Mahkememizce verilen ara karar gereğince bilirkişi raporu alınmasına karar verilmiş olup 19/03/2023 tarihli bilirkişi raporunda özetle;”Talimat raporunda davacının ticari defterlerinin incelendiği, davacının ticari defterlerinde davacının icra takibine dayan ettiği faturaların davacının ticari defterlerindeki yevmiye kayıtları ile tespit edildiği ve netice olarak davacının 03.01.2018 takip tarihinde davalı/borçludan olan alacak talebi gibi, 6.544,81 TL asıl alacaklı olduğu tespit edildiği, Davalının faaliyet adresinin; …/… adresi olduğu, Davalı taraf, ticari defterleri de ibraz etmemiştir, buna göre; Davalı taraf kendi iktidarında bulunmasına rağmen kendi defterlerini ibraz külfetini yerine getirmediği, bu halde davalının ticari defterlerini ibrazdan kaçınıp kaçınmadığı hususunun takdiri Mahkemeye ait olduğu, Davacı ile davalı arasında …, …, …San ve Tic. A.Ş. Yetkili Servis Sözleşmesi başlıklı tarafların kaşe ve imzası ile 26.08.2016 tarihinde 9 sayfadan ve 50 maddede ibaret bir sözleşme imzalandığı, Mahkeme’nin Davacının Alacaklı Olduğunun Kabulü Halinde: Davacının talimat bilirkişi raporu ile davalıdan 03.01.2018 tarihinde 6,544,81 TL alacaklı olduğu tespit edildiğinden; TCMB verilerinden 03.01.2018 takip tarihi itibariyle avans faizi oranının talep gibi %9,75 olduğu görüldüğünden, davacının belirlenen 6.544,81 TL asıl alacağına takip tarihinden itibaren %9,75 ve değişen oranlarda kademeli olarak avans faizi yürütülebileceği, faizin infaz aşamasında hesaplanması gerektiği” sonuç ve kanaatine varılmıştır.

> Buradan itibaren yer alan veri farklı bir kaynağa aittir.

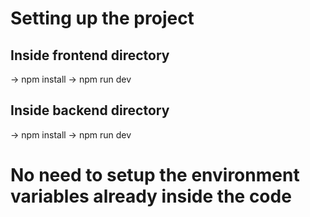 # Setting up the project
## Inside frontend directory
-> npm install
-> npm run dev
## Inside backend directory
-> npm install
-> npm run dev

# No need to setup the environment variables already inside the code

Mahkememizce 02/10/2019 tarihinde davanın kabulüne verilmiş, davalı tarafın kararı istinaf etmesi üzerine İstanbul Bölge Adliyesinin 13. Hukuk Dairesi’nin 2020/1716 Esas, 2022/1784 Karar 01/12/2022 tarihli ilamıyla; Davacı tarafından dosyaya ibraz edilen sözleşme, eklenmek suretiyle davalıya isticvap davetiyesi çıkartılıp sözleşme altındaki imzanın kendisine veya çalışanına ait olup olmadığı yönünde beyanının alınması için davalının adresi itibariyle ilgili mahkemeye talimat yazılması, davalının ilgili döneme ait BA formlarının ilgili vergi dairesi müdürlüğünden getirtilmek suretiyle dosya arasına konulup mahkemece, davalı tarafa incelenecek döneme ait ticari defterlerini inceleme gün ve saatinde bilirkişi incelemesi için ibraz etmesi, edilmediği taktirde sonuçları da hatırlatılmak suretiyle davetiye çıkartılıp mali müşavir bilirkişiden rapor alınması için davalının adresine göre ilgili mahkemeye talimat yazılıp sonucuna göre karar verilmesi gerekirken eksik inceleme ile yukarıdaki şekilde karar verilmesi yerinde olmayıp davalının istinaf sebebi yerinde görülmüş, HMK.nun (Değişik:22/07/2020-7251/35md.)353/1-a6 maddesinde; “Mahkemece, uyuşmazlığın çözümünde etkili olabilecek ölçüde önemli delillerin toplanmamış veya değerlendirilmemiş olması ya da talebin önemli bir kısmı hakkında karar verilmemiş olması.” hali, kararın kaldırılarak, dosyanın mahkemesine iadesi sebepleri arasında gösterilmiş, Sonuç itibariyle, davalının istinaf başvurusunun kabulüne, ilk derece mahkeme kararının HMK’nın 353/1-a-4,6 maddeleri gereğince kaldırılmasına, yukarıda belirtildiği şekilde işlem yapılarak oluşacak sonuca göre karar verilmek üzere dosyanın mahkemesine gönderilmesine karar verilmiştir.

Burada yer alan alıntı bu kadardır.